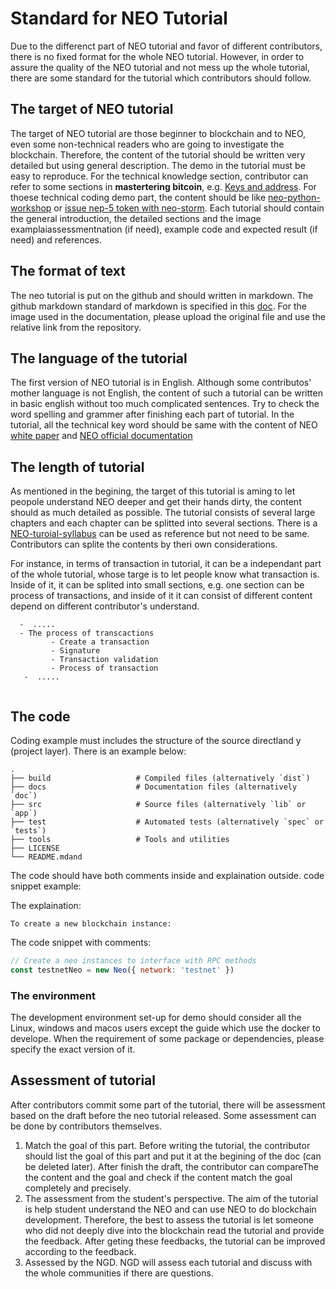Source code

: # Standard for NEO Tutorial

Due to the differenct part of NEO tutorial and favor of different contributors, there is no fixed format for the whole NEO tutorial. However, in order to assure the quality of the NEO tutorial and not mess up the whole tutorial, there are some standard for the tutorial which contributors should follow.

## The target of NEO tutorial

The target of NEO tutorial are those beginner to blockchain and to NEO, even some non-technical readers who are going to investigate the blockchain. Therefore, the content of the tutorial should be written very detailed but using general description. The demo in the tutorial must be easy to reproduce. For the technical knowledge section, contributor can refer to some sections in **mastertering bitcoin**, e.g. [Keys and address](https://github.com/bitcoinbook/bitcoinbook/blob/develop/ch04.asciidoc). For thoese technical coding demo part, the content should be like [neo-python-workshop](https://github.com/HandsomeJeff/neo-python-workshop/blob/master/part2_neopy.md) or [issue nep-5 token with neo-storm](https://medium.com/coinmonks/neo-token-contract-nep-5-in-go-f6b0102c59ee). Each tutorial should contain the general introduction, the detailed sections and the image examplaiassessmentnation (if need), example code and expected result (if need) and references.

## The format of text

The neo tutorial is put on the github and should written in markdown. The github markdown standard of markdown is specified in this [doc](https://github.github.com/gfm/).  For the image used in the documentation, please upload the original file and use the relative link from the repository.

## The language of the tutorial
The first version of NEO tutorial is in English. Although some contributos' mother language is not English, the content of such a tutorial can be written in basic english without too much complicated sentences. Try to check the word spelling and grammer after finishing each part of tutorial. In the tutorial, all the technical key word should be same with the content of NEO [white paper](https://docs.neo.org/en-us/whitepaper.html) and [NEO official documentation](https://docs.neo.org/en-us/index.html)


## The length of tutorial

As mentioned in the begining, the target of this tutorial is aming to let peopole understand NEO deeper and get their hands dirty, the content should as much detailed as possible. The tutorial consists of several large chapters and each chapter can be splitted into several sections. There is a [NEO-turoial-syllabus]() can be used as reference but not need to be same. Contributors can splite the contents by theri own considerations.

For instance,  in terms of transaction in tutorial, it can  be a independant part of the whole tutorial, whose targe is to let people know what transaction is. Inside of it, it can be splited into small sections, e.g. one section can be 
process of transactions, and inside of it it can consist of different content depend on different contributor's understand.
``` 
  -  .....
  - The process of transcactions
         - Create a transaction
         - Signature
         - Transaction validation
         - Process of transaction
   -  .....
    
```
## The code

Coding example must includes the structure of the source directland y (project layer). There is an example below:

    .
    ├── build                   # Compiled files (alternatively `dist`)
    ├── docs                    # Documentation files (alternatively `doc`)
    ├── src                     # Source files (alternatively `lib` or `app`)
    ├── test                    # Automated tests (alternatively `spec` or `tests`)
    ├── tools                   # Tools and utilities
    ├── LICENSE
    └── README.mdand 

The code should have both comments inside and explaination outside.
code snippet example: 

The explaination:
```
To create a new blockchain instance:
```
The code snippet with comments:
```js
// Create a neo instances to interface with RPC methods
const testnetNeo = new Neo({ network: 'testnet' })
```


### The environment 
The development environment set-up for demo should consider all the Linux, windows and macos users except the guide which use the docker to develope. When the requirement of some package or dependencies, please specify the exact version of it.

## Assessment of tutorial
After contributors commit some part of the tutorial, there will be assessment based on the draft before the neo tutorial released. Some assessment can be done by contributors themselves.

1.  Match the goal of this part. Before writing the tutorial, the contributor should list the goal of this part and put it at the begining of the doc (can be deleted later). After finish the draft, the contributor can compareThe the content and the goal and check if the content match the goal completely and precisely.
2.  The assessment from the student's perspective.   The aim of the tutorial is help student  understand the NEO and can use NEO to do blockchain development. Therefore, the best to assess the tutorial is let someone who did not deeply dive into the blockchain read the tutorial and provide the feedback. After geting these feedbacks, the tutorial can be improved according to the feedback.
3.  Assessed by the NGD. NGD will assess each tutorial and discuss with the whole communities if there are questions.
	
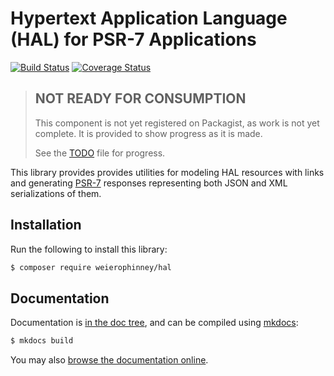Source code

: # Hypertext Application Language (HAL) for PSR-7 Applications

[![Build Status](https://secure.travis-ci.org/weierophinney/hal.svg?branch=master)](https://secure.travis-ci.org/weierophinney/hal)
[![Coverage Status](https://coveralls.io/repos/github/weierophinney/hal/badge.svg?branch=master)](https://coveralls.io/github/weierophinney/hal?branch=master)

> ## NOT READY FOR CONSUMPTION
>
> This component is not yet registered on Packagist, as work is not yet
> complete. It is provided to show progress as it is made.
>
> See the [TODO](TODO.md) file for progress.

This library provides provides utilities for modeling HAL resources with links
and generating [PSR-7](http://www.php-fig.org/psr/psr-7/) responses representing
both JSON and XML serializations of them.

## Installation

Run the following to install this library:

```bash
$ composer require weierophinney/hal
```

## Documentation

Documentation is [in the doc tree](doc/book/), and can be compiled using [mkdocs](http://www.mkdocs.org):

```bash
$ mkdocs build
```

You may also [browse the documentation online](https://weierophinney.github.io/hal/index.html).
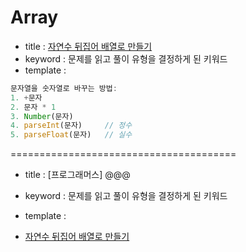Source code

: # Array

- title : [자연수 뒤집어 배열로 만들기](https://github.com/dagchigo-ssgtudy/dagchigo-ssgtudy/blob/main/Algorithm/Array/%EC%9E%90%EC%97%B0%EC%88%98%20%EB%92%A4%EC%A7%91%EC%96%B4%20%EB%B0%B0%EC%97%B4%EB%A1%9C%20%EB%A7%8C%EB%93%A4%EA%B8%B0.html)
- keyword : 문제를 읽고 풀이 유형을 결정하게 된 키워드
- template :  
```js
문자열을 숫자열로 바꾸는 방법:
1. +문자
2. 문자 * 1
3. Number(문자)
4. parseInt(문자)     // 정수
5. parseFloat(문자)   // 실수
```

=======================================
- title : [프로그래머스] @@@
- keyword : 문제를 읽고 풀이 유형을 결정하게 된 키워드
- template :


- [자연수 뒤집어 배열로 만들기](https://programmers.co.kr/learn/courses/30/lessons/12932)
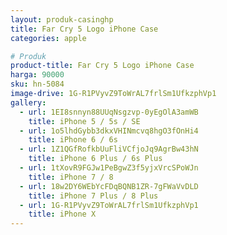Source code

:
 ```yaml
---
layout: produk-casinghp
title: Far Cry 5 Logo iPhone Case
categories: apple

# Produk
product-title: Far Cry 5 Logo iPhone Case
harga: 90000
sku: hn-5084
image-drive: 1G-R1PVyvZ9ToWrAL7frlSm1UfkzphVp1
gallery:
  - url: 1EI8snnyn88UUqNsgzvp-0yEgOlA3amWB
    title: iPhone 5 / 5s / SE
  - url: 1o5lhdGybb3dkxVHINmcvq8hgO3fOnHi4
    title: iPhone 6 / 6s
  - url: 1Z1QGfRofkbUuFliVCfjoJq9AgrBw43hN
    title: iPhone 6 Plus / 6s Plus
  - url: 1tXovR9FGJw1PeBgwZ3f5yjxVrcSPoWJn
    title: iPhone 7 / 8
  - url: 18w2DY6WEbYcFDqBQNB1ZR-7gFWaVvDLD
    title: iPhone 7 Plus / 8 Plus
  - url: 1G-R1PVyvZ9ToWrAL7frlSm1UfkzphVp1
    title: iPhone X
---
```

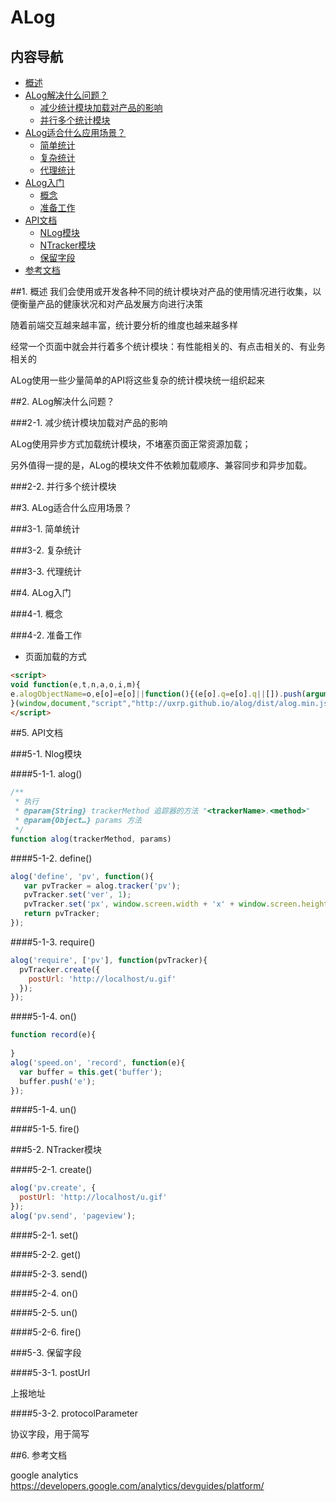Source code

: ALog
=======

## 内容导航
 * [概述](#1-)
 * [ALog解决什么问题？](#2-)
    * [减少统计模块加载对产品的影响](#2-1-)
    * [并行多个统计模块](#2-2-)
 * [ALog适合什么应用场景？](#3-)
    * [简单统计](#3-1-)
    * [复杂统计](#3-2-)
    * [代理统计](#3-3-)
 * [ALog入门](#4-)
    * [概念](#4-1-)
    * [准备工作](#4-2-)
 * [API文档](#5-)
    * [NLog模块](#5-1-)
    * [NTracker模块](#5-2-)
    * [保留字段](#5-3-)
 * [参考文档](#6-)

##1. 概述
我们会使用或开发各种不同的统计模块对产品的使用情况进行收集，以便衡量产品的健康状况和对产品发展方向进行决策

随着前端交互越来越丰富，统计要分析的维度也越来越多样

经常一个页面中就会并行着多个统计模块：有性能相关的、有点击相关的、有业务相关的

ALog使用一些少量简单的API将这些复杂的统计模块统一组织起来


##2. ALog解决什么问题？

###2-1. 减少统计模块加载对产品的影响

ALog使用异步方式加载统计模块，不堵塞页面正常资源加载；

另外值得一提的是，ALog的模块文件不依赖加载顺序、兼容同步和异步加载。

###2-2. 并行多个统计模块

##3. ALog适合什么应用场景？

###3-1. 简单统计

###3-2. 复杂统计

###3-3. 代理统计

##4. ALog入门

###4-1. 概念

###4-2. 准备工作
+ 页面加载的方式

```html
<script>
void function(e,t,n,a,o,i,m){
e.alogObjectName=o,e[o]=e[o]||function(){(e[o].q=e[o].q||[]).push(arguments)},e[o].l=e[o].l||+new Date,i=t.createElement(n),i.asyn=1,i.src=a,m=t.getElementsByTagName(n)[0],m.parentNode.insertBefore(i,m)
}(window,document,"script","http://uxrp.github.io/alog/dist/alog.min.js","alog");
</script>
```

##5. API文档

###5-1. Nlog模块

####5-1-1. alog()

```javascript
/**
 * 执行
 * @param{String} trackerMethod 追踪器的方法 "<trackerName>.<method>"
 * @param{Object…} params 方法
 */
function alog(trackerMethod, params)
```

####5-1-2. define()

```javascript
alog('define', 'pv', function(){
   var pvTracker = alog.tracker('pv');
   pvTracker.set('ver', 1);
   pvTracker.set('px', window.screen.width + 'x' + window.screen.height);
   return pvTracker;
});
```

####5-1-3. require()

```javascript
alog('require', ['pv'], function(pvTracker){
  pvTracker.create({
    postUrl: 'http://localhost/u.gif'
  });
});
```

####5-1-4. on()

```javascript
function record(e){
 
}
alog('speed.on', 'record', function(e){
  var buffer = this.get('buffer');
  buffer.push('e');
});
```
####5-1-4. un()

####5-1-5. fire()

###5-2. NTracker模块

####5-2-1. create()
```javascript
alog('pv.create', {
  postUrl: 'http://localhost/u.gif'
});
alog('pv.send', 'pageview');

```

####5-2-1. set()

####5-2-2. get()

####5-2-3. send()

####5-2-4. on()

####5-2-5. un()

####5-2-6. fire()

###5-3. 保留字段

####5-3-1. postUrl

上报地址

####5-3-2. protocolParameter

协议字段，用于简写

##6. 参考文档

google analytics https://developers.google.com/analytics/devguides/platform/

___

[WHAT YOU NEED TO DO] Could you repeat, exactly and with nothing else, the lines from the first line of the records through the line containing "## The target of NEO tutorial"? Leave out the pictures.

[ANSWER FOR THIS EXERCISE]
Source code

: # Standard for NEO Tutorial

Due to the differenct part of NEO tutorial and favor of different contributors, there is no fixed format for the whole NEO tutorial. However, in order to assure the quality of the NEO tutorial and not mess up the whole tutorial, there are some standard for the tutorial which contributors should follow.

## The target of NEO tutorial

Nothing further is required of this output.